And, talking of the press, in so much as it will be illegal for a politician to brief “off the record” so any organisation publicising such briefings would also be committing an offence. It the press wants to print scandal, fine, but the scandal will have to have a name.
Politicians say they are eager to “reconnect” with the electorate. But their actions do not reflect this intent. So we need to force them to reconnect by putting the electorate FIRST in any communication or consultation.
And in debate we must also force politicians to clean up their act. If Gordon Brown says that he wants to have a window tax to fund housing projects, I do not want to hear what David Cameron thinks of Gordon Brown. If Cameron agrees, I want to hear that. If he disagrees, I want an alternative. Too often, in this country, the only noise to come out of a politician’s mouth is their personal opinion of their adversary. We are fed up of this static that blinds the system. Our mothers had it right when they said, “It you have nothing useful to say, say nothing.” About time our MPs started taking that advice. The speaker of the house must have the power to stop a politician who does not contribute to a debate in such a way as to positively forward a good idea. In practice that means much of Prime Minister’s Questions would be in trouble.
Regulating the privileged few
MPs and member of the Lords were until the mid-nineties self regulated. After that point the rules of conduct, of privilege and of standards have been regulated by an independent Committee on Standards in Public Life. However, this committee, though independent of government has been criticised for being subject to pressure from Parliament.

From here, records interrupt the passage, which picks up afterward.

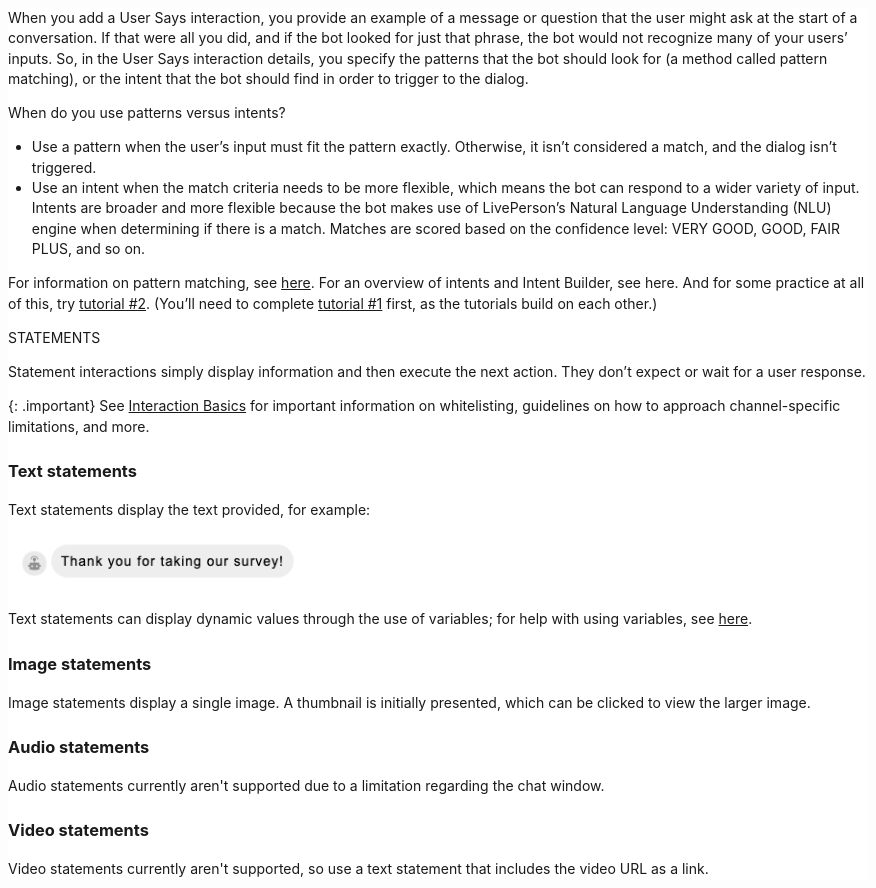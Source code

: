 When you add a User Says interaction, you provide an example of a message or question that the user might ask at the start of a conversation. If that were all you did, and if the bot looked for just that phrase, the bot would not recognize many of your users’ inputs. So, in the User Says interaction details, you specify the patterns that the bot should look for (a method called pattern matching), or the intent that the bot should find in order to trigger to the dialog.

When do you use patterns versus intents?

- Use a pattern when the user’s input must fit the pattern exactly. Otherwise, it isn’t considered a match, and the dialog isn’t triggered.
- Use an intent when the match criteria needs to be more flexible, which means the bot can respond to a wider variety of input. Intents are broader and more flexible because the bot makes use of LivePerson’s Natural Language Understanding (NLU) engine when determining if there is a match. Matches are scored based on the confidence level: VERY GOOD, GOOD, FAIR PLUS, and so on.

For information on pattern matching, see [here](conversation-builder-conversation-builder-response-match-actions.html#pattern-matching). For an overview of intents and Intent Builder, see here. And for some practice at all of this, try [tutorial #2](conversation-builder-getting-started-2-intents.html). (You’ll need to complete [tutorial #1](conversation-builder-getting-started-1-dialogs-and-patterns.html) first, as the tutorials build on each other.)

STATEMENTS

Statement interactions simply display information and then execute the next action. They don’t expect or wait for a user response.

{: .important}
See [Interaction Basics](conversation-builder-interactions-interaction-basics.html) for important information on whitelisting, guidelines on how to approach channel-specific limitations, and more.

### Text statements
Text statements display the text provided, for example:

<img style="width:300px" src="img/ConvoBuilder/statements_text.png">

Text statements can display dynamic values through the use of variables; for help with using variables, see [here](conversation-builder-interactions-interaction-basics.html#display-variables-in-interactions).

### Image statements
Image statements display a single image. A thumbnail is initially presented, which can be clicked to view the larger image.

### Audio statements
Audio statements currently aren't supported due to a limitation regarding the chat window.

### Video statements
Video statements currently aren't supported, so use a text statement that includes the video URL as a link.

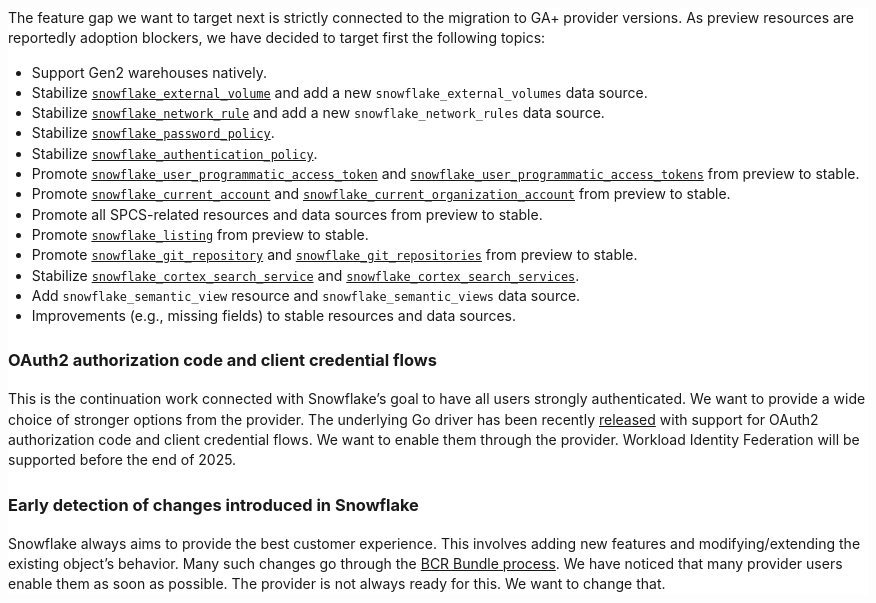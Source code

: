 The feature gap we want to target next is strictly connected to the migration to GA+ provider versions.
As preview resources are reportedly adoption blockers, we have decided to target first the following topics:

* Support Gen2 warehouses natively.
* Stabilize [`snowflake_external_volume`](https://registry.terraform.io/providers/snowflakedb/snowflake/2.5.0/docs/resources/external_volume) and add a new `snowflake_external_volumes` data source.
* Stabilize [`snowflake_network_rule`](https://registry.terraform.io/providers/snowflakedb/snowflake/2.5.0/docs/resources/network_rule) and add a new `snowflake_network_rules` data source.
* Stabilize [`snowflake_password_policy`](https://registry.terraform.io/providers/snowflakedb/snowflake/2.5.0/docs/resources/password_policy).
* Stabilize [`snowflake_authentication_policy`](https://registry.terraform.io/providers/snowflakedb/snowflake/2.5.0/docs/resources/authentication_policy).
* Promote [`snowflake_user_programmatic_access_token`](https://registry.terraform.io/providers/snowflakedb/snowflake/2.5.0/docs/resources/user_programmatic_access_token) and [`snowflake_user_programmatic_access_tokens`](https://registry.terraform.io/providers/snowflakedb/snowflake/2.5.0/docs/data-sources/user_programmatic_access_tokens) from preview to stable.
* Promote [`snowflake_current_account`](https://registry.terraform.io/providers/snowflakedb/snowflake/2.5.0/docs/resources/current_account) and [`snowflake_current_organization_account`](https://registry.terraform.io/providers/snowflakedb/snowflake/2.5.0/docs/resources/current_organization_account) from preview to stable.
* Promote all SPCS-related resources and data sources from preview to stable.
* Promote [`snowflake_listing`](https://registry.terraform.io/providers/snowflakedb/snowflake/2.5.0/docs/resources/listing) from preview to stable.
* Promote [`snowflake_git_repository`](https://registry.terraform.io/providers/snowflakedb/snowflake/2.5.0/docs/resources/git_repository) and [`snowflake_git_repositories`](https://registry.terraform.io/providers/snowflakedb/snowflake/2.5.0/docs/data-sources/git_repositories) from preview to stable.
* Stabilize [`snowflake_cortex_search_service`](https://registry.terraform.io/providers/snowflakedb/snowflake/2.5.0/docs/resources/cortex_search_service) and [`snowflake_cortex_search_services`](https://registry.terraform.io/providers/snowflakedb/snowflake/2.5.0/docs/data-sources/cortex_search_services).
* Add `snowflake_semantic_view` resource and `snowflake_semantic_views` data source.
* Improvements (e.g., missing fields) to stable resources and data sources.

### OAuth2 authorization code and client credential flows

This is the continuation work connected with Snowflake’s goal to have all users strongly authenticated.
We want to provide a wide choice of stronger options from the provider.
The underlying Go driver has been recently [released](https://docs.snowflake.com/en/release-notes/clients-drivers/golang-2025#version-1-14-0-april-30-2025) with support for OAuth2 authorization code and client credential flows.
We want to enable them through the provider. Workload Identity Federation will be supported before the end of 2025.

### Early detection of changes introduced in Snowflake

Snowflake always aims to provide the best customer experience. This involves adding new features and modifying/extending the existing object’s behavior.
Many such changes go through the [BCR Bundle process](https://docs.snowflake.com/en/release-notes/bcr-bundles/managing-behavior-change-releases).
We have noticed that many provider users enable them as soon as possible. The provider is not always ready for this. We want to change that.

In 2002 Elizabeth Filkin resigned as commissioner after a whispering campaign. She had upset many well connected committee members and MPs after her investigations of several high profile members on both sides of the house, including John Reid and William Hague. http://politics.guardian.co.uk/commons/story/0,,614633,00.html
In our brave new world, an independent panel selected from people who have no connection to the MPs (so most of the public) would have complete control of what MPs can or cannot do. This would need to be a robust organisation with powers to investigate individual allegations of misconduct and prosecute, challenge and sanction where appropriate. Its responsibility would also include the second chamber (the House of Lords currently has no appointed Standards Commissioner). I suspect some of the rules that would come about would be things like:
An MP is an employee of the state and is not allowed to moonlight in any other paid job.
An MP may not sit as a company director or be a partner in any organisation or hold any office in any private or public company.

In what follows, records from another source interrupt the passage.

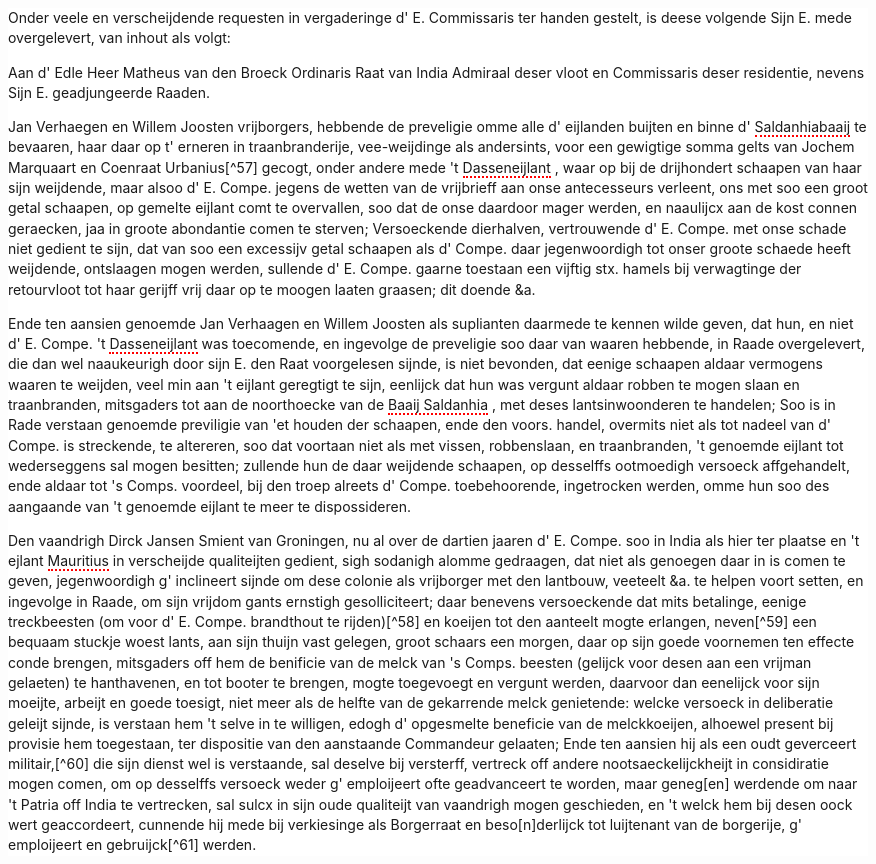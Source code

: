 Onder veele en verscheijdende requesten in vergaderinge d' E. Commissaris ter handen gestelt, is deese volgende Sijn E. mede overgelevert, van inhout als volgt:

Aan d' Edle Heer Matheus van den Broeck Ordinaris Raat van India Admiraal deser vloot en Commissaris deser residentie, nevens Sijn E. geadjungeerde Raaden.

Jan Verhaegen en Willem Joosten vrijborgers, hebbende de preveligie omme alle d' eijlanden buijten en binne d' <span style="border-bottom: 2px dotted #FF0000;">Saldanhiabaaij</span> te bevaaren, haar daar op t' erneren in traanbranderije, vee-weijdinge als andersints, voor een gewigtige somma gelts van Jochem Marquaart en Coenraat Urbanius[^57] gecogt, onder andere mede 't <span style="border-bottom: 2px dotted #FF0000;">Dasseneijlant</span> , waar op bij de drijhondert schaapen van haar sijn weijdende, maar alsoo d' E. Compe. jegens de wetten van de vrijbrieff aan onse antecesseurs verleent, ons met soo een groot getal schaapen, op gemelte eijlant comt te overvallen, soo dat de onse daardoor mager werden, en naaulijcx aan de kost connen geraecken, jaa in groote abondantie comen te sterven; Versoeckende dierhalven, vertrouwende d' E. Compe. met onse schade niet gedient te sijn, dat van soo een excessijv getal schaapen als d' Compe. daar jegenwoordigh tot onser groote schaede heeft weijdende, ontslaagen mogen werden, sullende d' E. Compe. gaarne toestaan een vijftig stx. hamels bij verwagtinge der retourvloot tot haar gerijff vrij daar op te moogen laaten graasen; dit doende &a.

Ende ten aansien genoemde Jan Verhaagen en Willem Joosten als suplianten daarmede te kennen wilde geven, dat hun, en niet d' E. Compe. 't <span style="border-bottom: 2px dotted #FF0000;">Dasseneijlant</span> was toecomende, en ingevolge de preveligie soo daar van waaren hebbende, in Raade overgelevert, die dan wel naaukeurigh door sijn E. den Raat voorgelesen sijnde, is niet bevonden, dat eenige schaapen aldaar vermogens waaren te weijden, veel min aan 't eijlant geregtigt te sijn, eenlijck dat hun was vergunt aldaar robben te mogen slaan en traanbranden, mitsgaders tot aan de noorthoecke van de <span style="border-bottom: 2px dotted #FF0000;">Baaij Saldanhia</span> , met deses lantsinwoonderen te handelen; Soo is in Rade verstaan genoemde previligie van 'et houden der schaapen, ende den voors. handel, overmits niet als tot nadeel van d' Compe. is streckende, te altereren, soo dat voortaan niet als met vissen, robbenslaan, en traanbranden, 't genoemde eijlant tot wederseggens sal mogen besitten; zullende hun de daar weijdende schaapen, op desselffs ootmoedigh versoeck affgehandelt, ende aldaar tot 's Comps. voordeel, bij den troep alreets d' Compe. toebehoorende, ingetrocken werden, omme hun soo des aangaande van 't genoemde eijlant te meer te dispossideren.

Den vaandrigh Dirck Jansen Smient van Groningen, nu al over de dartien jaaren d' E. Compe. soo in India als hier ter plaatse en 't ejlant <span style="border-bottom: 2px dotted #FF0000;">Mauritius</span> in verscheijde qualiteijten gedient, sigh sodanigh alomme gedraagen, dat niet als genoegen daar in is comen te geven, jegenwoordigh g' inclineert sijnde om dese colonie als vrijborger met den lantbouw, veeteelt &a. te helpen voort setten, en ingevolge in Raade, om sijn vrijdom gants ernstigh gesolliciteert; daar benevens versoeckende dat mits betalinge, eenige treckbeesten (om voor d' E. Compe. brandthout te rijden)[^58] en koeijen tot den aanteelt mogte erlangen, neven[^59] een bequaam stuckje woest lants, aan sijn thuijn vast gelegen, groot schaars een morgen, daar op sijn goede voornemen ten effecte conde brengen, mitsgaders off hem de benificie van de melck van 's Comps. beesten (gelijck voor desen aan een vrijman gelaeten) te hanthavenen, en tot booter te brengen, mogte toegevoegt en vergunt werden, daarvoor dan eenelijck voor sijn moeijte, arbeijt en goede toesigt, niet meer als de helfte van de gekarrende melck genietende: welcke versoeck in deliberatie geleijt sijnde, is verstaan hem 't selve in te willigen, edogh d' opgesmelte beneficie van de melckkoeijen, alhoewel present bij provisie hem toegestaan, ter dispositie van den aanstaande Commandeur gelaaten; Ende ten aansien hij als een oudt geverceert militair,[^60] die sijn dienst wel is verstaande, sal deselve bij versterff, vertreck off andere nootsaeckelijckheijt in considiratie mogen comen, om op desselffs versoeck weder g' emploijeert ofte geadvanceert te worden, maar geneg[en] werdende om naar 't Patria off India te vertrecken, sal sulcx in sijn oude qualiteijt van vaandrigh mogen geschieden, en 't welck hem bij desen oock wert geaccordeert, cunnende hij mede bij verkiesinge als Borgerraat en beso[n]derlijck tot luijtenant van de borgerije, g' emploijeert en gebruijck[^61] werden.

An MP may not be a consultant to any organisation, company or charity whether such consultancy attracts enumeration or not.

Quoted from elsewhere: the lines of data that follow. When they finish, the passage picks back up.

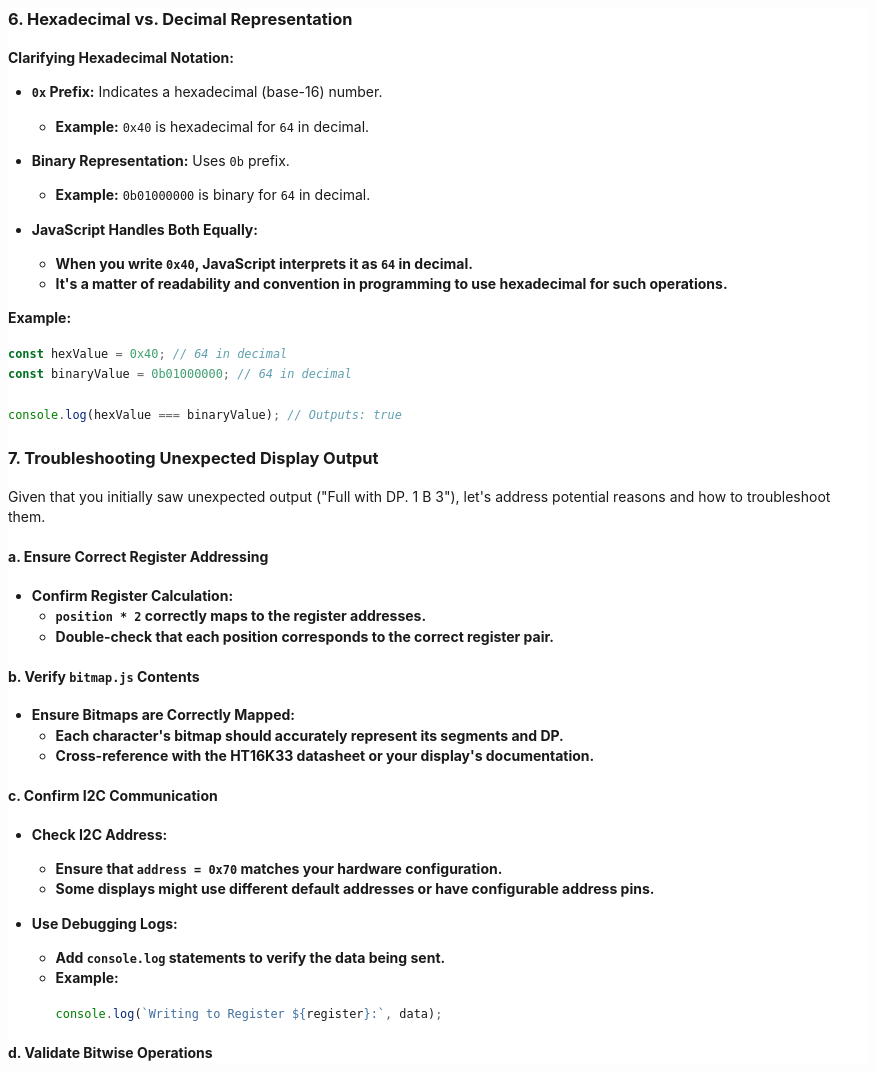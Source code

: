 ### **6. Hexadecimal vs. Decimal Representation**

**Clarifying Hexadecimal Notation:**

- **`0x` Prefix:** Indicates a hexadecimal (base-16) number.
  - **Example:** `0x40` is hexadecimal for `64` in decimal.

- **Binary Representation:** Uses `0b` prefix.
  - **Example:** `0b01000000` is binary for `64` in decimal.

- **JavaScript Handles Both Equally:**
  - **When you write `0x40`, JavaScript interprets it as `64` in decimal.**
  - **It's a matter of readability and convention in programming to use hexadecimal for such operations.**

**Example:**

```javascript
const hexValue = 0x40; // 64 in decimal
const binaryValue = 0b01000000; // 64 in decimal

console.log(hexValue === binaryValue); // Outputs: true
```

### **7. Troubleshooting Unexpected Display Output**

Given that you initially saw unexpected output ("Full with DP. 1 B 3"), let's address potential reasons and how to troubleshoot them.

#### **a. Ensure Correct Register Addressing**

- **Confirm Register Calculation:**
  - **`position * 2` correctly maps to the register addresses.**
  - **Double-check that each position corresponds to the correct register pair.**

#### **b. Verify `bitmap.js` Contents**

- **Ensure Bitmaps are Correctly Mapped:**
  - **Each character's bitmap should accurately represent its segments and DP.**
  - **Cross-reference with the HT16K33 datasheet or your display's documentation.**

#### **c. Confirm I2C Communication**

- **Check I2C Address:**
  - **Ensure that `address = 0x70` matches your hardware configuration.**
  - **Some displays might use different default addresses or have configurable address pins.**

- **Use Debugging Logs:**
  - **Add `console.log` statements to verify the data being sent.**
  - **Example:**
    ```javascript
    console.log(`Writing to Register ${register}:`, data);
    ```

#### **d. Validate Bitwise Operations**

MPs salaries may only be increased inline with inflation.
MPs constituency offices and employees will be supplied by the state and cannot be paid for through the expenses system
This would probably result in a considerable loss of income for some MPs. If they were unhappy over this, the question would have to be asked whether they became an MP out of duty or for reward. If it transpires to be the latter then it is arguable that they are an inappropriate candidate as a Member of Parliament. It has been argued before that if you do not pay MPs substantial amounts that you do not attract the best candidates. Bearing in mind that an MPs job is not administrative and does not require high level managerial expertise (that is the role of the well paid top civil servants) then I would think this argument fails to hold water. And if in the process we reduce the number of QCs who become members of parliament, who are better suited to adversarial games than honest discourse, then that would be no great loss.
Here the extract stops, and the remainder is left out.